Lesetipp von Zeynep Sariaslan

I came across Starve and Immolate (Columbia University Press, 2014) when collectively and individually initiated hunger strikes were announced both inside and outside of prisons in Turkey. Becoming visible after many years and turning state oppression upside down, this radical form of resistance started a public debate. Soon after, the book appeared on number of Facebook pages in Turkey as a political statement and as an invitation to oppositional political circles for a reconsideration of hunger strikes.
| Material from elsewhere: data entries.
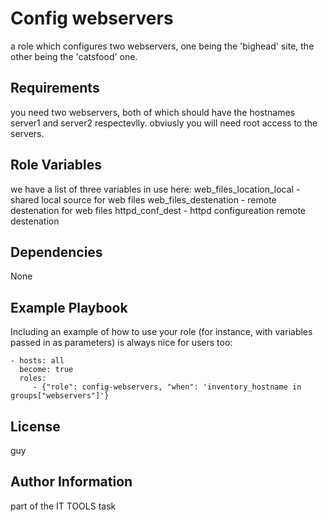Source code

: Config webservers
=========

a role which configures two webservers, one being the 'bighead' site,
the other being the 'catsfood' one.

Requirements
------------

you need two webservers, both of which should have the hostnames 
server1 and server2 respectevlly.
obviusly you will need root access to the servers.

Role Variables
--------------

we have a list of three variables in use here:
web_files_location_local - shared local source for web files
web_files_destenation - remote destenation for web files
httpd_conf_dest - httpd configureation remote destenation

Dependencies
------------

None

Example Playbook
----------------

Including an example of how to use your role (for instance, with variables passed in as parameters) is always nice for users too:

    - hosts: all
      become: true
      roles:
         - {"role": config-webservers, "when": 'inventory_hostname in groups["webservers"]'}

License
-------

guy

Author Information
------------------

part of the IT TOOLS task
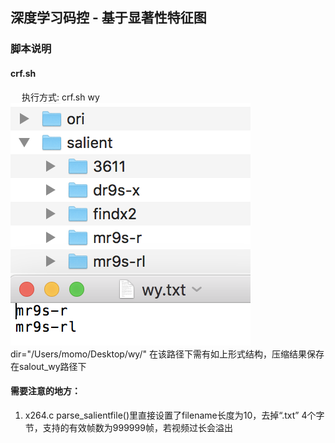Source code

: ## 深度学习码控 - 基于显著性特征图
### 脚本说明
#### crf.sh  
&emsp; 执行方式: crf.sh wy  
![文件路径](https://github.com/tszssong/x264/blob/salient/doc/pic/salient_crf.png)
    dir="/Users/momo/Desktop/wy/" 在该路径下需有如上形式结构，压缩结果保存在salout_wy路径下
#### 需要注意的地方：  
1. x264.c parse_salientfile()里直接设置了filename长度为10，去掉“.txt” 4个字节，支持的有效帧数为999999帧，若视频过长会溢出

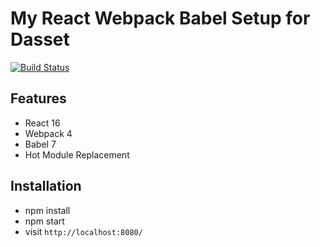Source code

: # My React Webpack Babel Setup for Dasset

[![Build Status](https://travis-ci.org/rwieruch/minimal-react-webpack-babel-setup.svg?branch=master)](https://travis-ci.org/rwieruch/minimal-react-webpack-babel-setup) 

## Features

* React 16
* Webpack 4
* Babel 7
* Hot Module Replacement

## Installation

* npm install
* npm start
* visit `http://localhost:8080/`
Banu Bargu (PhD, Government, Cornell) is Associate Professor of Politics at the New School for Social Research. Starve and Immolate is based on a research conducted between 2000 and 2007 in Turkey, however she invites to see similar self-destructive forms of protest as a continuum. Burgu argues that hunger strikes evolving into death fast struggle are “the process of the biopolitization of sovereignty meets the necropolitization of resistance.” (27) In the book, she analyzes narratives of both protestors and the political power by asking simple questions: why state overreacts to such a marginalized protest and why imprisoners chose this way to protest for betterment of prison conditions. Burgu’s book not only brings together political theory with political ethnography, but also contributes to the anthropology of the margins for a deeper understanding of the state.

Bargu, Banu. 2014. Starve and immolate. The politics of human weapons. New York: Columbia University Press.